Como se a CECA, CEE, UE e todos os seus desenvolvimentos qualitativos – euro, alargamento a Leste, Tratado de Lisboa Tratado Orçamental – não partilhassem de um fio condutor inequívoco e sem descontinuidades.
Há cerca de 150 anos Marx e Engels assinalavam no Manifesto Comunista a dinâmica expansionista e centralizadora do capital através da acção da sua classe, a burguesia. De como esse movimento criava o Estado-nação de que o capital e a burguesia necessitavam. A CEE foi esse movimento do capital na Europa do pós-guerra e no quadro da resposta e afrontamento com o campo socialista que então se afirmava com a URSS, no plano económico, social e político.

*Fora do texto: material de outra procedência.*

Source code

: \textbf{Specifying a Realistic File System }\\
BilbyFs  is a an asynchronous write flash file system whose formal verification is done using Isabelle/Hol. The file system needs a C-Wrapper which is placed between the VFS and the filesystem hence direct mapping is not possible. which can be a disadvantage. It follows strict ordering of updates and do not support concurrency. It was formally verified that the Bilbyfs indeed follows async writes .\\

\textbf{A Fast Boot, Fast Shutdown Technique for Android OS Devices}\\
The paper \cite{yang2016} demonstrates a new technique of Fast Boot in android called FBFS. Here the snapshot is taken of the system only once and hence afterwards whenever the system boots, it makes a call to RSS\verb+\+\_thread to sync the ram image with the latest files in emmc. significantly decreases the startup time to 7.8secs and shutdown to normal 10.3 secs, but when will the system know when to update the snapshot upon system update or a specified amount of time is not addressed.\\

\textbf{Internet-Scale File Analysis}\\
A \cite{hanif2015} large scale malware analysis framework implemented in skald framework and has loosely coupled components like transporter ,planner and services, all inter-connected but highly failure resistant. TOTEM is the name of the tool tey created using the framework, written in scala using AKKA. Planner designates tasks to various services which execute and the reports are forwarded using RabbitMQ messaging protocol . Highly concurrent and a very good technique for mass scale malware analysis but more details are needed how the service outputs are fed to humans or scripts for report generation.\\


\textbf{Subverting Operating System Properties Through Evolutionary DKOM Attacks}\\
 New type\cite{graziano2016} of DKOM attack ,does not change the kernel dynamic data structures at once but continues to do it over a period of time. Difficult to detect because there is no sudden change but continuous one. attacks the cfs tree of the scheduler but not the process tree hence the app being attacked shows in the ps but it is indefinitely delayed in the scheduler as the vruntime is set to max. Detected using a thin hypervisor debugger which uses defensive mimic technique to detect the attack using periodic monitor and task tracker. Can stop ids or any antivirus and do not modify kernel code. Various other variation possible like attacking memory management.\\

A CEE é essa expressão da integração capitalista na e da Europa, e a União Europeia com a configuração que hoje tem depois dos diversos alargamentos e aprofundamentos é o seu actual ponto de chegada.
O objectivo hoje, como ontem é o mesmo, sendo que agora não são as «províncias» que são reunidas, mas estados-nações que esse movimento do capital (e das potências dominantes na Europa) tenta juntar numa super-Estado, num governo, numa lei, no interesse supranacional de uma classe, ainda a mesma, a burguesia.
A evolução da CEE/UE foi sempre a continuidade do processo de integração através de sucessivos saltos qualitativos, com a manutenção da sua profunda natureza capitalista.
De facto há uma continuidade absoluta desde o Tratado de Roma (que fixava já o objectivo de generalizar a concorrência e o fim dos ditos monopólios públicos), passando pelo Acto Único (e as três liberdades fundamentais de circulação, dos homens, das mercadorias e dos capitais), até Maastricht e à Moeda Única (com a construção de um vasto mercado liberto de todos os constrangimentos, posto sob a dominação dos capitais financeiros e as suas exigências de rentabilidade elevadas).
Processo que passa pela tentativa de elaboração de uma dita Constituição para a Europa, que depois do Não de franceses e holandeses se transfigurou no Tratado de Lisboa. Assim se procurou assegurar no quadro do alargamento a Leste um mecanismo institucional (federal) que garanta o comando político das grandes potências, «constitucionalize» o neoliberalismo como modelo económico e a União Europeia como bloco político-militar. Processo que no quadro da crise aberta da UE e da Zona Euro, subsequente ao subprime EUA e à crise dita das «dívidas soberanas», desembocou no Tratado Orçamental, na União Bancária e no Governo Económico e Semestre Europeu.
No desenvolvimento da integração, sem descurar a engenharia política e a manipulação propagandística, privilegiou a multiplicação dos pequenos passos e a criação de factos consumados, devendo destacar-se dois procedimentos sistemáticos:
(i) a marginalização dos povos, acabando sempre por os confrontar com soluções que seriam únicas, sem alternativas, sempre transformadas em desígnios nacionais. Isto é, fazendo da solução coincidente com os interesses do grande capital nacional e transnacional, das grandes potências, a única possível, inelutável e inevitável;
(ii) a apresentação de cada nova etapa como a saída necessária e obrigatória para o período de dificuldades que a economia comunitária atravessava, nova etapa sempre anunciada como fase de futuros progressos sociais, e em particular de resposta aos problemas do desemprego! É onde estamos hoje.
Não, não é a esquerda, ou pelo menos toda a esquerda, que hoje em Portugal está «atrapalhada» com a crise na Zona Euro. E muito menos desconhecia «que a gestão do euro fosse tão brutal», ou «descobriu que tem vivido numa ilusão possibilista». Essa, ou é a «esquerda» que se «vendeu» (ideais, princípios, ideologia), como sucedeu com a social-democracia europeia, ou talvez melhor, que continuou o seu percurso de negação e traição à sua origem e fundações: os interesses e a luta da classe operária, dos trabalhadores. Ou a esquerda que por puro oportunismo político, sempre fugiu a um confronto político e ideológico, claro, coerente, com a integração capitalista europeia. E ainda hoje se recusa a enfrentar o «euro».
Não é o caso do PCP, ontem, hoje e amanhã.